Sono un sacco di pugni allo stomaco i messaggi che ricevo, come se certe persone avessero accumulato tutto ciò che sentivano durante l’anno, adesso mi fanno piovere parole addosso e mi fanno piovere gli occhi.
“Hai un mondo dentro”, sì ma è in corso un cataclisma.
“Ti auguro tutto”, quando avrei preferito che mi stessi soltanto accanto.

Sul banco si presenta un mazzo di fiori, rose di quel rosa che a me non piace poi così tanto.
“Vorrei scriverti tante cose belle come hai fatto tu, ma… ti voglio bene da morire.”
Siamo solo uguali, è solo il bene di una vita intera.

“E’ il nostro compleanno, io ero con te in quella stanza, eravamo sole. Beviamoci una birra.”
E mi viene così tanto da sorridere che non ci penso a tutto il resto.
E’ che sono tutto quello che mi ha dato, che mi ha detto, scritto.

Ma è così avere diciott’anni, non è niente.
E’ non dire di avercela fatta, perché non sei nemmeno a metà dell’opera. E sono senza colori, senza bozze per il futuro.
E’ un giorno di resoconti, di chi è lontano e non l’ho mai sentito così vicino, di chi ha capito tutto, chi niente.
Vorrei non avere solo il ricordo, ma anche la certezza di portare con me tutto questo.
Ieri ero sempre io, anche domani lo sarò. Sempre quella che odia le sorprese.
E’ la mia storia, la sto scrivendo io, mi vedo, mi sento, con tutta la voglia di andare ancora, di ricordarmi un po’ che esistere non è uguale a lottare, che aspirare non significa illudersi.
La fine di settembre è questo, solo un altro livello di una spirale di vita.
Come al solito, mi lego tutto ai polsi.
E non mi sono mai sentita così piccola.

“Pensavo fossi antipatica prima di conoscerti.”
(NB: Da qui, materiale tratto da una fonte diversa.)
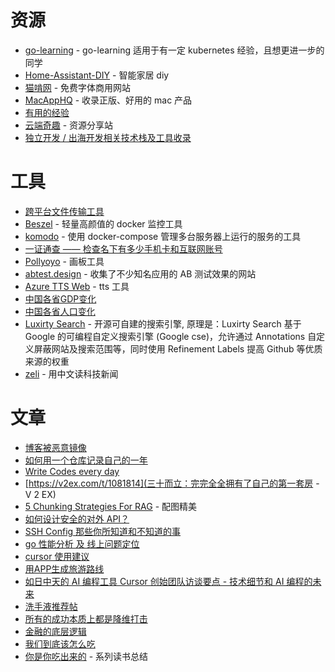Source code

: # 资源
- [go-learning](https://github.com/caoyingjunz/go-learning) - go-learning 适用于有一定 kubernetes 经验，且想更进一步的同学
- [Home-Assistant-DIY](https://github.com/zhujisheng/Home-Assistant-DIY/tree/master) - 智能家居 diy
- [猫啃网](https://www.maoken.com/) - 免费字体商用网站
- [MacAppHQ](https://www.macapphq.com/) - 收录正版、好用的 mac 产品
- [有用的经验](https://yyjingyan.com/index.php/page/2/)
- [云端奇趣](https://www.yunduanqiqu.com/) - 资源分享站
- [独立开发 / 出海开发相关技术栈及工具收录](https://github.com/iAmCorey/awesome-indie-hacker-tools)

# 工具
- [跨平台文件传输工具](https://github.com/localsend/localsend/blob/main/readme_i18n/README_ZH.md)
- [Beszel](https://github.com/henrygd/beszel) - 轻量高颜值的 docker 监控工具
- [komodo](https://github.com/mbecker20/komodo) - 使用 docker-compose 管理多台服务器上运行的服务的工具
- [一证通查 —— 检查名下有多少手机卡和互联网账号](https://mp.weixin.qq.com/s/zcce_xSeqYt1pNj9VTaKOg)
- [Pollyoyo](https://app.pollyoyo.com/dashboard/recently) - 画板工具
- [abtest.design](https://abtest.design/) - 收集了不少知名应用的 AB 测试效果的网站
- [Azure TTS Web](https://tts.femoon.top/cn) - tts 工具
- [中国各省GDP变化](https://gallery.selfboot.cn/zh/tools/chartrace/dynamic/china_gdp)
- [中国各省人口变化](https://gallery.selfboot.cn/zh/tools/chartrace/dynamic/china_population)
- [Luxirty Search](https://search.luxirty.com/) - 开源可自建的搜索引擎, 原理是：Luxirty Search 基于 Google 的可编程自定义搜索引擎 (Google cse)，允许通过 Annotations 自定义屏蔽网站及搜索范围等，同时使用 Refinement Labels 提高 Github 等优质来源的权重
- [zeli](https://zeli.app/zh) - 用中文读科技新闻

# 文章
- [博客被恶意镜像](https://liudon.com/posts/blog-malicious-mirroring/)
- [如何用一个仓库记录自己的一年](https://github.com/yihong0618/gitblog/issues/209)
- [Write Codes every day](https://johnresig.com/blog/write-code-every-day/)
- [https://v2ex.com/t/1081814](三十而立：完完全全拥有了自己的第一套房 - V 2 EX)
- [5 Chunking Strategies For RAG](https://blog.dailydoseofds.com/p/5-chunking-strategies-for-rag?=) - 配图精美
- [如何设计安全的对外 API？](https://mp.weixin.qq.com/s/7d_ScT8CR4trHO6KyKX0pg)
- [SSH Config 那些你所知道和不知道的事](https://deepzz.com/post/how-to-setup-ssh-config.html)
- [go 性能分析 及 线上问题定位](https://weikeqin.com/2022/08/20/go-performance-tuning-tool/)
- [cursor 使用建议](https://x.com/shaoruu/status/1841548020174950467)
- [用APP生成旅游路线](http://xhslink.com/a/qfiS22gz0z0W)
- [如日中天的 AI 编程工具 Cursor 创始团队访谈要点 - 技术细节和 AI 编程的未来](https://mp.weixin.qq.com/s/EKzhtkfZa0Bml0WBHVKsiQ)
- [洗手液推荐帖](https://www.v2ex.com/t/1079414#reply19)
- [所有的成功本质上都是降维打击](https://www.icebeer.top/%E6%89%80%E6%9C%89%E7%9A%84%E6%88%90%E5%8A%9F%E6%9C%AC%E8%B4%A8%E4%B8%8A%E9%83%BD%E6%98%AF%E9%99%8D%E7%BB%B4%E6%89%93%E5%87%BB/)
- [金融的底层逻辑](https://blog.chives.life/post/the-underlying-logic-of-finance)
- [我们到底该怎么吃](https://blog.chives.life/post/how-should-we-eat)
- [你是你吃出来的](https://blog.chives.life/category/%E4%BD%A0%E6%98%AF%E4%BD%A0%E5%90%83%E5%87%BA%E6%9D%A5%E7%9A%84) - 系列读书总结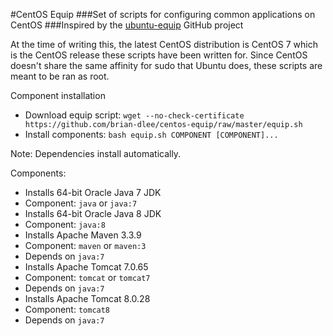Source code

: #CentOS Equip
###Set of scripts for configuring common applications on CentOS
###Inspired by the [ubuntu-equip](https://github.com/aglover/ubuntu-equip) GitHub project

At the time of writing this, the latest CentOS distribution is CentOS 7 which is the CentOS release these scripts have been written for.
Since CentOS doesn't share the same affinity for sudo that Ubuntu does, these scripts are meant to be ran as root.

Component installation
* Download equip script:
`wget --no-check-certificate https://github.com/brian-dlee/centos-equip/raw/master/equip.sh`
* Install components:
`bash equip.sh COMPONENT [COMPONENT]...`

Note: Dependencies install automatically.

Components:
* Installs 64-bit Oracle Java 7 JDK
 * Component: `java` or `java:7`
* Installs 64-bit Oracle Java 8 JDK
 * Component: `java:8`
* Installs Apache Maven 3.3.9
 * Component: `maven` or `maven:3`
 * Depends on `java:7`
* Installs Apache Tomcat 7.0.65
 * Component: `tomcat` or `tomcat7`
 * Depends on `java:7`
* Installs Apache Tomcat 8.0.28
 * Component: `tomcat8`
 * Depends on `java:7`
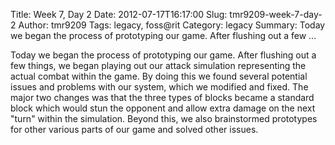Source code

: Title: Week 7, Day 2
Date: 2012-07-17T16:17:00
Slug: tmr9209-week-7-day-2
Author: tmr9209
Tags: legacy, foss@rit
Category: legacy
Summary: Today we began the process of prototyping our game. After flushing out a few ... 

Today we began the process of prototyping our game. After flushing out a few
things, we began playing out our attack simulation representing the actual
combat within the game. By doing this we found several potential issues and
problems with our system, which we modified and fixed. The major two changes
was that the three types of blocks became a standard block which would stun
the opponent and allow extra damage on the next "turn" within the simulation.
Beyond this, we also brainstormed prototypes for other various parts of our
game and solved other issues.

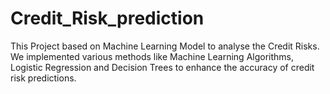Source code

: # Credit_Risk_prediction
This Project based on Machine Learning Model to analyse the Credit Risks.
We implemented various methods like Machine Learning Algorithms, Logistic Regression and Decision Trees to
enhance the accuracy of credit risk predictions.

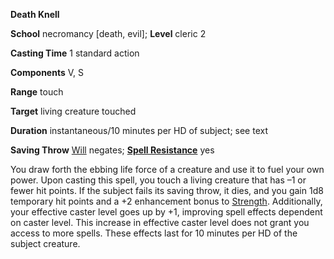  **Death Knell**

**School** necromancy [death, evil]; **Level** cleric 2

**Casting Time** 1 standard action

**Components** V, S

**Range** touch

**Target** living creature touched

**Duration** instantaneous/10 minutes per HD of subject; see text

**Saving Throw** [Will](../combat.md#_will) negates; **[Spell Resistance](../glossary.md#_spell-resistance)** yes

You draw forth the ebbing life force of a creature and use it to fuel your own power. Upon casting this spell, you touch a living creature that has –1 or fewer hit points. If the subject fails its saving throw, it dies, and you gain 1d8 temporary hit points and a +2 enhancement bonus to [Strength](../gettingStarted.md#_strength). Additionally, your effective caster level goes up by +1, improving spell effects dependent on caster level. This increase in effective caster level does not grant you access to more spells. These effects last for 10 minutes per HD of the subject creature.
È solo una questione di abitudine.
Devo solo abituarmi al fatto che la mia vita è un continuo altalenare, che un giorno dai cento e il giorno dopo ti ritorna zero con annessi stati confusionali e lacrime.

Questo così dovrebbe essere il mio primo post su questo blog di cui mi vergogno un sacco perché per la prima volta ci metto la faccia alle stronzate che scrivo.
Quindi perché non tagliare il nastro in una di quelle giornate che quando arrivi a sera ti viene solo da dire “ma che cazzo è successo?”
Okay, sarà un blog estremamente caotico e molto poco puntuale.
La mia prof. dice che faccio troppe frasi nominali, io so che metto troppo spesso e troppi punti.
Ho riletto circa trenta volte queste parole perché sono sempre indecisa su tutto, su le situazioni in cui mi trovo, su le persone (di merda) che incontro, sull’inutile filosofare che mi affligge o tipo su che scarpe comprare e su che scarpe comprare ancora.
Il perché di questo nome lo spiego più in là o non lo spiego proprio perché è veramente poco fondamentale.
Che faccio, chi sono e dove respiro: sono tutta un’altra storia.

Per ora lascio una foto qui perché sono stata con tutta la mia famiglia a mille e seicento metri tra le nuvole (che per me è come scalare l’Everest!) e questa cosa, unica e sola di oggi, mi fa sorridere.